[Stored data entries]
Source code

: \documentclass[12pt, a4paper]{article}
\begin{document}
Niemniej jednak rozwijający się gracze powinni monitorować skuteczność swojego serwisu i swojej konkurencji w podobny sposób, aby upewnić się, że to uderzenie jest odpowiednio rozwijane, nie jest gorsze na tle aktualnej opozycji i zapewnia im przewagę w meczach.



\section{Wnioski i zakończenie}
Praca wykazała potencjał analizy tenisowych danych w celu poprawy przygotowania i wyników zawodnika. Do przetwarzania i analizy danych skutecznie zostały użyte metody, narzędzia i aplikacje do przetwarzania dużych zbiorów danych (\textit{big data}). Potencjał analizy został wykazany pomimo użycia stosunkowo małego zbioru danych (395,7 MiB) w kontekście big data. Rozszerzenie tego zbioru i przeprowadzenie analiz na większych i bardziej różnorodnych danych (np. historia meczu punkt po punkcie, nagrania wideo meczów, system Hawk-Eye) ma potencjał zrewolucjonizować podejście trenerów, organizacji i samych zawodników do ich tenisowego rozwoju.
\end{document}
...
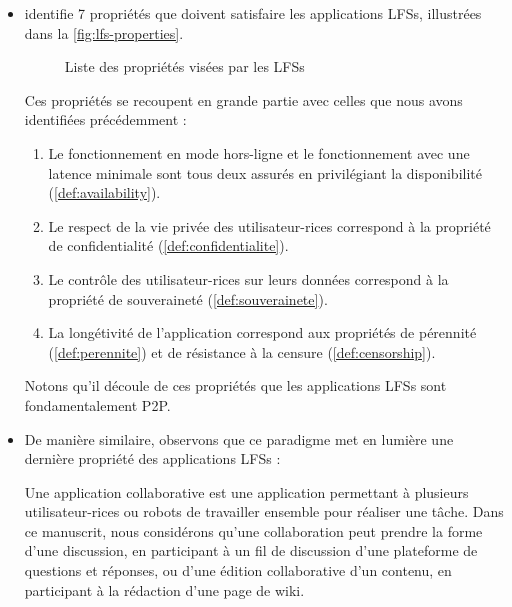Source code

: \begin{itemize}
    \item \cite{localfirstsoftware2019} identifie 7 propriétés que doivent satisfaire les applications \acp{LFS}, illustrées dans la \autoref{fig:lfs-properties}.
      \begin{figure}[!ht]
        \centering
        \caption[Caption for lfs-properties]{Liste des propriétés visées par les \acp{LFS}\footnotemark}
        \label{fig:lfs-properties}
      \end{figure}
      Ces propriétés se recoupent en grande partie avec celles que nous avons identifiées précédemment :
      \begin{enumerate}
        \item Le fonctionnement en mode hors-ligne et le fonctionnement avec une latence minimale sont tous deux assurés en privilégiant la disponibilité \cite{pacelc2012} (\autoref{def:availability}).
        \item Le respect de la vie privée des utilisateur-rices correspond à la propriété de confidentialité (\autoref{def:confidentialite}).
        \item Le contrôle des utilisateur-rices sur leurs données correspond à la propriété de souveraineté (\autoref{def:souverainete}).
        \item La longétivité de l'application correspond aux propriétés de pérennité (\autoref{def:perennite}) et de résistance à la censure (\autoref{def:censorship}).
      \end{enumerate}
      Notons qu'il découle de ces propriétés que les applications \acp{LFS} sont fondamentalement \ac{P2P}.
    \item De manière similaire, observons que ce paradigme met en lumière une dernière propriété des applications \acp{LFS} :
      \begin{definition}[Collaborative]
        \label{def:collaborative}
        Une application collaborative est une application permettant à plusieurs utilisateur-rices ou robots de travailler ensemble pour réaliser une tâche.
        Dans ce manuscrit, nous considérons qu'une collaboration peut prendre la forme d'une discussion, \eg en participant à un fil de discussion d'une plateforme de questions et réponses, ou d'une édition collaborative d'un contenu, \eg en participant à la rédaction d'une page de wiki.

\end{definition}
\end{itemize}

*What you should do*: Wherever "propriétés" appears in a line of the entries, copy that line.

*Exercise solution*:
    \item \cite{localfirstsoftware2019} identifie 7 propriétés que doivent satisfaire les applications \acp{LFS}, illustrées dans la \autoref{fig:lfs-properties}.
        \caption[Caption for lfs-properties]{Liste des propriétés visées par les \acp{LFS}\footnotemark}
      Ces propriétés se recoupent en grande partie avec celles que nous avons identifiées précédemment :
        \item La longétivité de l'application correspond aux propriétés de pérennité (\autoref{def:perennite}) et de résistance à la censure (\autoref{def:censorship}).
      Notons qu'il découle de ces propriétés que les applications \acp{LFS} sont fondamentalement \ac{P2P}.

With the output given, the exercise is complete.